[Saved data entries]
-.-.-
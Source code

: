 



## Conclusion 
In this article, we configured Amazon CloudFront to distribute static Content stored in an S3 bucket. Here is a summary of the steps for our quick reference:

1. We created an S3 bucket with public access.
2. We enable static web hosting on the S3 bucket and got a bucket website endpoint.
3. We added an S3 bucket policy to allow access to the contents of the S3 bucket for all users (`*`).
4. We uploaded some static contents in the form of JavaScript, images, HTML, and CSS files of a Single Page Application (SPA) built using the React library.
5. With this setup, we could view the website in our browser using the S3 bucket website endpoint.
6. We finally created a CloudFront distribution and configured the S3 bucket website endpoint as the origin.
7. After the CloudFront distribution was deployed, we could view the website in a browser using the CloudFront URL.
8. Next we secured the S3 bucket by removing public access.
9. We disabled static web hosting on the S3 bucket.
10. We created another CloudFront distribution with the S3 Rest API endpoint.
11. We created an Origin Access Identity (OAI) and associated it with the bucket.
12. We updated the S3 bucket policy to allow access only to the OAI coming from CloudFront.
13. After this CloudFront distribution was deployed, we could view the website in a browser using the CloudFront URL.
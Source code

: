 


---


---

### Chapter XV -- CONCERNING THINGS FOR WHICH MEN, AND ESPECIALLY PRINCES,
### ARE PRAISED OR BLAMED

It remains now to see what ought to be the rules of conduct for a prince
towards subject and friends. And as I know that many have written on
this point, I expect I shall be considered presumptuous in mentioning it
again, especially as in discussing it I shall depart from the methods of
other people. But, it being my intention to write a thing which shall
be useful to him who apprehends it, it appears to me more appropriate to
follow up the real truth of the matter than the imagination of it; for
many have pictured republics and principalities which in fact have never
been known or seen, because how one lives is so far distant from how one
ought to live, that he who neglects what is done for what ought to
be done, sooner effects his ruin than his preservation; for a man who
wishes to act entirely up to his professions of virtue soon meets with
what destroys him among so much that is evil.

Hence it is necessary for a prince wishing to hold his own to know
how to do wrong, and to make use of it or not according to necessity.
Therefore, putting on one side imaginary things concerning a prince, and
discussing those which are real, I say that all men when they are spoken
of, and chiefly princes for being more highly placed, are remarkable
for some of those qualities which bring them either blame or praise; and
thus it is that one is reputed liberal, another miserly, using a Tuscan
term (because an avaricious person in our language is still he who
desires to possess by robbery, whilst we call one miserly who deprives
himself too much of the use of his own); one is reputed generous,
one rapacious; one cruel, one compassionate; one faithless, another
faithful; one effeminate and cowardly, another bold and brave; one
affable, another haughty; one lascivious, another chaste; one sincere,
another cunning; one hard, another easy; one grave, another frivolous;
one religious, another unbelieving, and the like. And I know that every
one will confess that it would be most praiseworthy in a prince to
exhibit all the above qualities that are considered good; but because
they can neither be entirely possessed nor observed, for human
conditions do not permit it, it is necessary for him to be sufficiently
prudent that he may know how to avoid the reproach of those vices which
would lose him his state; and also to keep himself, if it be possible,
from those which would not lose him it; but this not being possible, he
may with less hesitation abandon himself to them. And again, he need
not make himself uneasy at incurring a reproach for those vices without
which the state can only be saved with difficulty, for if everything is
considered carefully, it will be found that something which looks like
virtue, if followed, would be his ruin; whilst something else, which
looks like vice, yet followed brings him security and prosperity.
-.-.-
■ WORK INSTRUCTION: Take the records above and copy them out exactly.

■ FINISHED TASK:
Source code

: 



## Conclusion 
In this article, we configured Amazon CloudFront to distribute static Content stored in an S3 bucket. Here is a summary of the steps for our quick reference:

1. We created an S3 bucket with public access.
2. We enable static web hosting on the S3 bucket and got a bucket website endpoint.
3. We added an S3 bucket policy to allow access to the contents of the S3 bucket for all users (`*`).
4. We uploaded some static contents in the form of JavaScript, images, HTML, and CSS files of a Single Page Application (SPA) built using the React library.
5. With this setup, we could view the website in our browser using the S3 bucket website endpoint.
6. We finally created a CloudFront distribution and configured the S3 bucket website endpoint as the origin.
7. After the CloudFront distribution was deployed, we could view the website in a browser using the CloudFront URL.
8. Next we secured the S3 bucket by removing public access.
9. We disabled static web hosting on the S3 bucket.
10. We created another CloudFront distribution with the S3 Rest API endpoint.
11. We created an Origin Access Identity (OAI) and associated it with the bucket.
12. We updated the S3 bucket policy to allow access only to the OAI coming from CloudFront.
13. After this CloudFront distribution was deployed, we could view the website in a browser using the CloudFront URL.
Source code

: 


---


---

### Chapter XV -- CONCERNING THINGS FOR WHICH MEN, AND ESPECIALLY PRINCES,
### ARE PRAISED OR BLAMED

It remains now to see what ought to be the rules of conduct for a prince
towards subject and friends. And as I know that many have written on
this point, I expect I shall be considered presumptuous in mentioning it
again, especially as in discussing it I shall depart from the methods of
other people. But, it being my intention to write a thing which shall
be useful to him who apprehends it, it appears to me more appropriate to
follow up the real truth of the matter than the imagination of it; for
many have pictured republics and principalities which in fact have never
been known or seen, because how one lives is so far distant from how one
ought to live, that he who neglects what is done for what ought to
be done, sooner effects his ruin than his preservation; for a man who
wishes to act entirely up to his professions of virtue soon meets with
what destroys him among so much that is evil.

Hence it is necessary for a prince wishing to hold his own to know
how to do wrong, and to make use of it or not according to necessity.
Therefore, putting on one side imaginary things concerning a prince, and
discussing those which are real, I say that all men when they are spoken
of, and chiefly princes for being more highly placed, are remarkable
for some of those qualities which bring them either blame or praise; and
thus it is that one is reputed liberal, another miserly, using a Tuscan
term (because an avaricious person in our language is still he who
desires to possess by robbery, whilst we call one miserly who deprives
himself too much of the use of his own); one is reputed generous,
one rapacious; one cruel, one compassionate; one faithless, another
faithful; one effeminate and cowardly, another bold and brave; one
affable, another haughty; one lascivious, another chaste; one sincere,
another cunning; one hard, another easy; one grave, another frivolous;
one religious, another unbelieving, and the like. And I know that every
one will confess that it would be most praiseworthy in a prince to
exhibit all the above qualities that are considered good; but because
they can neither be entirely possessed nor observed, for human
conditions do not permit it, it is necessary for him to be sufficiently
prudent that he may know how to avoid the reproach of those vices which
would lose him his state; and also to keep himself, if it be possible,
from those which would not lose him it; but this not being possible, he
may with less hesitation abandon himself to them. And again, he need
not make himself uneasy at incurring a reproach for those vices without
which the state can only be saved with difficulty, for if everything is
considered carefully, it will be found that something which looks like
virtue, if followed, would be his ruin; whilst something else, which
looks like vice, yet followed brings him security and prosperity.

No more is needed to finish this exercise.